Details of gill tissue collection for the immunoblotting and immunohistochemistry have been described (Piermarini and Evans, 2000). In brief, stingrays were perfused through the conus arteriosus with an elasmobranch Ringer’s solution (Forster et al., 1972), then gill filaments were trimmed off the arches and placed in fixative (3 % paraformaldehyde, 0.05 % glutaraldehyde, 0.05 % picric acid in 10 mmol l–1 phosphate buffered saline, pH 7.3) for 24 h at 4°C. Additional filaments were snap-frozen in liquid nitrogen for immunoblot analysis and stored at –80°C until analyzed.
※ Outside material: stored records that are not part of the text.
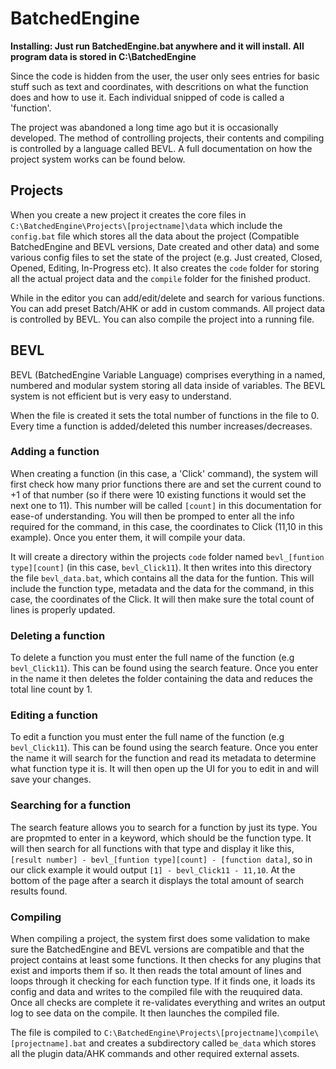 # BatchedEngine

**Installing: Just run BatchedEngine.bat anywhere and it will install. All program data is stored in C:\BatchedEngine**

Since the code is hidden from the user, the user only sees entries for basic stuff such as text and coordinates, with descritions on what the function does and how to use it. Each individual snipped of code is called a 'function'.

The project was abandoned a long time ago but it is occasionally developed. The method of controlling projects, their contents and compiling is controlled by a language called BEVL. A full documentation on how the project system works can be found below.

## Projects

When you create a new project it creates the core files in `C:\BatchedEngine\Projects\[projectname]\data` which include the `config.bat` file which stores all the data about the project (Compatible BatchedEngine and BEVL versions, Date created and other data) and some various config files to set the state of the project (e.g. Just created, Closed, Opened, Editing, In-Progress etc). It also creates the `code` folder for storing all the actual project data and the `compile` folder for the finished product.

While in the editor you can add/edit/delete and search for various functions. You can add preset Batch/AHK or add in custom commands. All project data is controlled by BEVL. You can also compile the project into a running file.

## BEVL

BEVL (BatchedEngine Variable Language) comprises everything in a named, numbered and modular system storing all data inside of variables. The BEVL system is not efficient but is very easy to understand.

When the file is created it sets the total number of functions in the file to 0. Every time a function is added/deleted this number increases/decreases.

### Adding a function

When creating a function (in this case, a 'Click' command), the system will first check how many prior functions there are and set the current cound to +1 of that number (so if there were 10 existing functions it would set the next one to 11). This number will be called `[count]` in this documentation for ease-of understanding. You will then be promped to enter all the info required for the command, in this case, the coordinates to Click (11,10 in this example). Once you enter them, it will compile your data.

It will create a directory within the projects `code` folder named `bevl_[funtion type][count]` (in this case, `bevl_Click11`). It then writes into this directory the file `bevl_data.bat`, which contains all the data for the funtion. This will include the function type, metadata and the data for the command, in this case, the coordinates of the Click. It will then make sure the total count of lines is properly updated.

### Deleting a function

To delete a function you must enter the full name of the function (e.g `bevl_Click11`). This can be found using the search feature. Once you enter in the name it then deletes the folder containing the data and reduces the total line count by 1.

### Editing a function

To edit a function you must enter the full name of the function (e.g `bevl_Click11`). This can be found using the search feature. Once you enter the name it will search for the function and read its metadata to determine what function type it is. It will then open up the UI for you to edit in and will save your changes.

### Searching for a function

The search feature allows you to search for a function by just its type. You are propmted to enter in a keyword, which should be the function type. It will then search for all functions with that type and display it like this, `[result number] - bevl_[funtion type][count] - [function data]`, so in our click example it would output `[1] - bevl_Click11 - 11,10`. At the bottom of the page after a search it displays the total amount of search results found.

### Compiling

When compiling a project, the system first does some validation to make sure the BatchedEngine and BEVL versions are compatible and that the project contains at least some functions. It then checks for any plugins that exist and imports them if so. It then reads the total amount of lines and loops through it checking for each function type. If it finds one, it loads its config and data and writes to the compiled file with the reuquired data. Once all checks are complete it re-validates everything and writes an output log to see data on the compile. It then launches the compiled file.

The file is compiled to `C:\BatchedEngine\Projects\[projectname]\compile\[projectname].bat` and creates a subdirectory called `be_data` which stores all the plugin data/AHK commands and other required external assets.
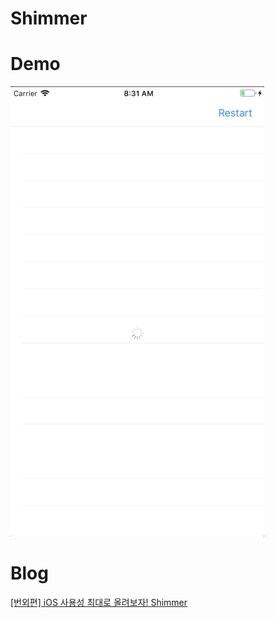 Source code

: # Shimmer

# Demo
![](/Documents/Demo.gif)

# Blog
[[번외편] iOS 사용성 최대로 올려보자!  Shimmer](https://hucet.tistory.com/28)
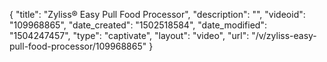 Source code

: {
    "title": "Zyliss&reg; Easy Pull Food Processor",
    "description": "",
    "videoid": "109968865",
    "date_created": "1502518584",
    "date_modified": "1504247457",
    "type": "captivate",
    "layout": "video",
    "url": "\/v\/zyliss-easy-pull-food-processor\/109968865"
}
Anti- V-H+-ATPase B-subunit antibody

The antibody used in this study was developed by Filippova et al. (Filippova et al., 1998) and is a rabbit polyclonal antibody made against a 279-amino-acid region (residues 79–357) of the V-H+-ATPase B-subunit from the insect Culex quinquefasciatus. This region of the insect B-subunit V-H+-ATPase shares 91 % amino acid identity with that published for teleost V-H+-ATPase B-subunits (Niederstatter and Pelster, 2000; Perry et al., 2000). The antibody was kindly provided by Dr William Harvey, Whitney Laboratory, University of Florida (with permission from Dr Sarjeet Gill, University of California at Riverside).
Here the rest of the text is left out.